Commit message guidelines

Commit message format

Each commit message consists of a header, a body and a footer. The header has a special format that includes a type, a scope and a subject:

<type>(<scope>): <subject>
<BLANK LINE>
<body>
<BLANK LINE>
<footer>

The header is mandatory and the scope of the header is optional.

The footer can contain a closing reference to an issue.

Revert

If the commit reverts a previous commit, it should begin with revert: , followed by the header of the reverted commit.
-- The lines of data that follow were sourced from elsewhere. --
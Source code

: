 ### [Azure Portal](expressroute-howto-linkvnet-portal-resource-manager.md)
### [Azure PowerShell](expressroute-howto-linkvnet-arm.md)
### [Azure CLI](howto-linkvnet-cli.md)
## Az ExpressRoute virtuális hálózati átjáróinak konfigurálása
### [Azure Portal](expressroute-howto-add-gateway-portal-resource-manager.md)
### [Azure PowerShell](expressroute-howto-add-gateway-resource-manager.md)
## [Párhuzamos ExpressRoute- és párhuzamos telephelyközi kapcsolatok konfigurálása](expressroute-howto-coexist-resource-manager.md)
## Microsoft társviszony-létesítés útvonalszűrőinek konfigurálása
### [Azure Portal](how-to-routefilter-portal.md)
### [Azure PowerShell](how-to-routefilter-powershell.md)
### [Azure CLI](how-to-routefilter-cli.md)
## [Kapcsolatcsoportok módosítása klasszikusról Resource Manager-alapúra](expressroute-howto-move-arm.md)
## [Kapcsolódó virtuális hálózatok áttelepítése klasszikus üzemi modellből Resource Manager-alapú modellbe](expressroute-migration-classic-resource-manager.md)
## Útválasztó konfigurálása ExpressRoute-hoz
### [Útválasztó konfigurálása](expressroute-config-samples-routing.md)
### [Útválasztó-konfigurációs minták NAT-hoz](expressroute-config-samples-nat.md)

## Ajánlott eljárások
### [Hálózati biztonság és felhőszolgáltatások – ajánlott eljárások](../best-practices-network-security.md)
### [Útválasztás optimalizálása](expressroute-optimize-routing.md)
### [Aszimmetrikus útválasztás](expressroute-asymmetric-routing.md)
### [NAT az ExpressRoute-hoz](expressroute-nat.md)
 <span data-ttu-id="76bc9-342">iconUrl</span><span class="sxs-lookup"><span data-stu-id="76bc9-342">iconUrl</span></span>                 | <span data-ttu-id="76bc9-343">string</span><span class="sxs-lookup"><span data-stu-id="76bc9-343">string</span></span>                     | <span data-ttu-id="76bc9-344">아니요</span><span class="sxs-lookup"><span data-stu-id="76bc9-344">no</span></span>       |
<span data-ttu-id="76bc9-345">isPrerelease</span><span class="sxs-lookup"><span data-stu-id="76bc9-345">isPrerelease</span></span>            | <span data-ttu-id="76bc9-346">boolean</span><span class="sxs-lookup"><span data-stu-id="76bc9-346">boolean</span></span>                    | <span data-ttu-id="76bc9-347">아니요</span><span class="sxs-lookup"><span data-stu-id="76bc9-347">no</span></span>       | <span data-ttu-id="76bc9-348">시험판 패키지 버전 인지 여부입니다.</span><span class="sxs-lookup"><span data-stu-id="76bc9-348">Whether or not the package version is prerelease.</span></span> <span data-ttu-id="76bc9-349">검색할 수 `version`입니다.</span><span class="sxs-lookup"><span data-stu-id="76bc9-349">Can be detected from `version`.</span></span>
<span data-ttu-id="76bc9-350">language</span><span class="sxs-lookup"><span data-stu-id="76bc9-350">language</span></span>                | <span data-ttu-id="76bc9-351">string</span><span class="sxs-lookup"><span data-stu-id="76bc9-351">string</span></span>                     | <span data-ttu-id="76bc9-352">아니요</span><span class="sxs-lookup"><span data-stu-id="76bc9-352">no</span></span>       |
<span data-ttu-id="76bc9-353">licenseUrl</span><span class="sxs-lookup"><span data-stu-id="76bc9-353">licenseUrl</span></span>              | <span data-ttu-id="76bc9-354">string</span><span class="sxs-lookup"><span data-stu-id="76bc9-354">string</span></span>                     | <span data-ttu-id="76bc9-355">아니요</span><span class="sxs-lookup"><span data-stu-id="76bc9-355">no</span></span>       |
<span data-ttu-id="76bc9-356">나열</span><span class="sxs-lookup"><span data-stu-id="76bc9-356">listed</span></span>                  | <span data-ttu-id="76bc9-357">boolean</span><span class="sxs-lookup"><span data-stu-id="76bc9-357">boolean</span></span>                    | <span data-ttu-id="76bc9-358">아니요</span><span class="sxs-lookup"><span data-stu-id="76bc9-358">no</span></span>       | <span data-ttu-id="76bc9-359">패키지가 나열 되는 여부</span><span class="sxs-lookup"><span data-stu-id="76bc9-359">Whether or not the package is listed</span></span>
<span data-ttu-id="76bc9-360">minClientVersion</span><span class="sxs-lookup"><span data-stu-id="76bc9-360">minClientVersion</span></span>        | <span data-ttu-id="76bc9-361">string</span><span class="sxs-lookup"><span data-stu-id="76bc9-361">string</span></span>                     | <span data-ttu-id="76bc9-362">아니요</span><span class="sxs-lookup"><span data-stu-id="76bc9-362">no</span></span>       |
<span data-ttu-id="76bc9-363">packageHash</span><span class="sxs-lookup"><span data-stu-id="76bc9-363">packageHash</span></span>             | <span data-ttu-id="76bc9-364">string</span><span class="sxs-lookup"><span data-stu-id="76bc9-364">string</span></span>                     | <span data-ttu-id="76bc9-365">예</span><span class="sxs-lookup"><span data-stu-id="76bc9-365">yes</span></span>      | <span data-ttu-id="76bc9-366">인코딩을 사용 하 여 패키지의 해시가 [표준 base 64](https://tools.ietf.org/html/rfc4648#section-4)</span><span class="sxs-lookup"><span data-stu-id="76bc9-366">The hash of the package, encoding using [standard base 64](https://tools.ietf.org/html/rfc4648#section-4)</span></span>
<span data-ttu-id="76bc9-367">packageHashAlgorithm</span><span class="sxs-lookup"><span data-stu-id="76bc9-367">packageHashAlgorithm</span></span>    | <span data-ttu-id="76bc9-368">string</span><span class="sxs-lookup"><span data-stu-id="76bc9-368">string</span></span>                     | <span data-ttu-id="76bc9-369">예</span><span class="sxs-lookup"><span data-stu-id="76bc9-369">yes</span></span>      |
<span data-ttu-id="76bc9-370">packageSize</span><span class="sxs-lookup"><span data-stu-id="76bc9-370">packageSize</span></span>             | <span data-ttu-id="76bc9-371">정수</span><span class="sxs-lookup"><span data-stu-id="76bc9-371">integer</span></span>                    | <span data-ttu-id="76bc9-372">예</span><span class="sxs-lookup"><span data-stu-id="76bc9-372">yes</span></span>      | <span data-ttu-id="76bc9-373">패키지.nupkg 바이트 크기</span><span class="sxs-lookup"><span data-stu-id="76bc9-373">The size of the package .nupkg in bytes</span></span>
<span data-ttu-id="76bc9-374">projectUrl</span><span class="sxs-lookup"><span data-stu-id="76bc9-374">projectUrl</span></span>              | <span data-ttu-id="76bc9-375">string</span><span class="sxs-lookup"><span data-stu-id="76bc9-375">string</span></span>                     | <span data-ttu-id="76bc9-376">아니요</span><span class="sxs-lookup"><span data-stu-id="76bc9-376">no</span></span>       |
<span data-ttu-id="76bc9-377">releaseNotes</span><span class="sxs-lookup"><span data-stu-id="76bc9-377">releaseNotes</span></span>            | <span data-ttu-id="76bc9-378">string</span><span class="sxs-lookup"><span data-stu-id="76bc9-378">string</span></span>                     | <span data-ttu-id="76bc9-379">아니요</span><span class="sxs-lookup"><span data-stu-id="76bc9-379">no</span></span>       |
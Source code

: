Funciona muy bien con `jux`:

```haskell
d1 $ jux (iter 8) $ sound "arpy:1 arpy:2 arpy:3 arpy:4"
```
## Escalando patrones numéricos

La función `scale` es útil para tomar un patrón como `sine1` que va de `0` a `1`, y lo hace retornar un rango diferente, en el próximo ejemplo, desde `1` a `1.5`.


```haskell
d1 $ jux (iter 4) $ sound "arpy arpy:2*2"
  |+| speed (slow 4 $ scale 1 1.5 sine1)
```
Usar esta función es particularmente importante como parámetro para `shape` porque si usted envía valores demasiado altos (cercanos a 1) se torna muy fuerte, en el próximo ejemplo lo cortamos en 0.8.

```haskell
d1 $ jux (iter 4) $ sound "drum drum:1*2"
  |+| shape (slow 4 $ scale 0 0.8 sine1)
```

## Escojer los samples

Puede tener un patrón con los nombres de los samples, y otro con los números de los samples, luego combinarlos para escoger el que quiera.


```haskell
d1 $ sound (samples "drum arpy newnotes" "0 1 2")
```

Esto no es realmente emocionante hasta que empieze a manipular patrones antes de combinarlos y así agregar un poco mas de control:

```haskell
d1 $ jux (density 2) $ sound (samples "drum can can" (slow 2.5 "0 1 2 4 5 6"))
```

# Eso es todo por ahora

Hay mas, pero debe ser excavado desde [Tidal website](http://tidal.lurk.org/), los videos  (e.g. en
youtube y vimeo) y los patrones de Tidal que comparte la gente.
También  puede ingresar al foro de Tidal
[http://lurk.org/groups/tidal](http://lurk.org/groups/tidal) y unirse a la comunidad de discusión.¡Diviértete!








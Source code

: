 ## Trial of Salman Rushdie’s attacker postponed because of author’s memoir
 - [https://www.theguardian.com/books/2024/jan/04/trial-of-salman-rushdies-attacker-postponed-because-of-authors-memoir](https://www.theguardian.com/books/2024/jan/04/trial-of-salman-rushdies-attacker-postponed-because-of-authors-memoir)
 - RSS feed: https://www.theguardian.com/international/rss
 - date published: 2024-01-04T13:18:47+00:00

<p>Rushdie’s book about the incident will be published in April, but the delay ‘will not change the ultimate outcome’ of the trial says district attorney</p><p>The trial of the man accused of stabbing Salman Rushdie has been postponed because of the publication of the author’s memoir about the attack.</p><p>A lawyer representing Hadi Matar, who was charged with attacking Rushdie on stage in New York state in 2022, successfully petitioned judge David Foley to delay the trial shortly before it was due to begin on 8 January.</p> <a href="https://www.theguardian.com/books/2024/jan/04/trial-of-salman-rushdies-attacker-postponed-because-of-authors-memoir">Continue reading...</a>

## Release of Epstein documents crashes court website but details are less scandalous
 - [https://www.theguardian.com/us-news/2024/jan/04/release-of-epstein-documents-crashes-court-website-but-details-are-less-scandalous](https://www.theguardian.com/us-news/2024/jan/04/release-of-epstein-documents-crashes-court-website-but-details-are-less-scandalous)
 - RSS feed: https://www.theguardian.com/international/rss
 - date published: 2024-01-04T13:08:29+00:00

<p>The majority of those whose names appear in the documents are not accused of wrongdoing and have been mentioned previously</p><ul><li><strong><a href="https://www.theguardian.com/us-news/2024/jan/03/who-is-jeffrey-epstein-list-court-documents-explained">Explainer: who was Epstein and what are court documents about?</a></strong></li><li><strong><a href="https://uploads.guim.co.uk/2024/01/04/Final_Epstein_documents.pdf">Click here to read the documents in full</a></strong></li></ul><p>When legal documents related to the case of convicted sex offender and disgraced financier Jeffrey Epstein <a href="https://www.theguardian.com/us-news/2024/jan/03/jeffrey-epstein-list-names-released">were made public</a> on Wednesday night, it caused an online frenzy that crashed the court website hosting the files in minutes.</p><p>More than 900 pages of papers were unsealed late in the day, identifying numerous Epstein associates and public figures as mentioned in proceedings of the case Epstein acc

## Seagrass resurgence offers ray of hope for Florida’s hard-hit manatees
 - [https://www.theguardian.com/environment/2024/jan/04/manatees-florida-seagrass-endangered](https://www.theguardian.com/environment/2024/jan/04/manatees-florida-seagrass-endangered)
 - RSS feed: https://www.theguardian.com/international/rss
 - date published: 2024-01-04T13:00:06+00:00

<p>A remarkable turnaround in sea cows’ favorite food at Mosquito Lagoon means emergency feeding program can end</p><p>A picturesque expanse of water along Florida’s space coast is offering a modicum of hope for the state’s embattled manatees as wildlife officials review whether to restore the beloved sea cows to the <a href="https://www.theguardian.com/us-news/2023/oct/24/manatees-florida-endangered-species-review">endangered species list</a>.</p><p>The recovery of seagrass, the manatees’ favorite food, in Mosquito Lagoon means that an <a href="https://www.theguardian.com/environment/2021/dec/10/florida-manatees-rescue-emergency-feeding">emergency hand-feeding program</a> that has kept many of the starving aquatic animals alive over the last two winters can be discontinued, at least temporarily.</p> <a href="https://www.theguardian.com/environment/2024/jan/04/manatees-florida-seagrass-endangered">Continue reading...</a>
In the body it should say: This reverts commit <hash>., where the hash is the SHA of the commit being reverted.

Type

The type must be one of the following:

Type Description
build Changes that affect the build system or external dependencies (example scopes: gulp, broccoli, npm)
ci Changes to our CI configuration files and scripts (example scopes: Travis, Circle, BrowserStack, SauceLabs)
docs Documentation only changes
feat A new feature
fix A bug fix
perf A code change that improves performance
refactor A code change that neither fixes a bug nor adds a feature
style Changes that do not affect the meaning of the code (white-space, formatting, missing semi-colons, etc)
test Adding missing tests or correcting existing tests

Subject

The subject contains succinct description of the change:

  • use the imperative, present tense: "change" not "changed" nor "changes"
  • don't capitalize first letter
  • no dot (.) at the end

Body

Just as in the subject, use the imperative, present tense: "change" not "changed" nor "changes". The body should include the motivation for the change and contrast this with previous behavior.

Footer

The footer should contain any information about Breaking Changes and is also the place to reference GitHub issues that this commit Closes.

Breaking Changes should start with the word BREAKING CHANGE: with a space or two newlines. The rest of the commit message is then used for this.

Examples

`fix(pencil): stop graphite breaking when too much pressure applied`
`feat(pencil): add 'graphiteWidth' option`

Fix #42
perf(pencil): remove graphiteWidth option`

BREAKING CHANGE: The graphiteWidth option has been removed.

The default graphite width of 10mm is always used for performance reasons.

Working with the code

Set up the workspace

Fork the project, clone your fork, configure the remotes and install the dependencies:

# Clone your fork of the repo into the current directory
$ git clone https://github.com/semantic-release/<repo-name>
# Navigate to the newly cloned directory
$ cd <repo-name>
# Assign the original repo to a remote called "upstream"
$ git remote add upstream https://github.com/semantic-release/<repo-name>
# Install the dependencies
$ npm install

Lint

All the semantic-release repository use XO for linting and Prettier for formatting. Prettier formatting will be automatically verified and fixed by XO.

Before pushing your code changes make sure there is no linting errors with npm run lint.

Tips:

  • Most linting errors can be automatically fixed with npm run lint --fix.
  • Install the XO plugin for your editor to see linting error directly in your editor and automatically fix them on save.

Tests

Running the integration test require to install Docker on your machine.

All the semantic-release repository use AVA for writing and running tests.

Before pushing your code changes make sure all test pass and the coverage is 100%:

$ npm run test

Tips: During development you can:

  • run only a subset of test files with ava <glob>, for example ava test/mytestfile.test.js
  • run in watch mode with ava -w to automatically run a test file when you modify it
  • run only the test you are working on by adding .only to the test definition

Commits

All the semantic-release repository use Commitizen to help you create valid commit messages.

After staging your changes with git add, run npm run cm to start the interactive commit message CLI.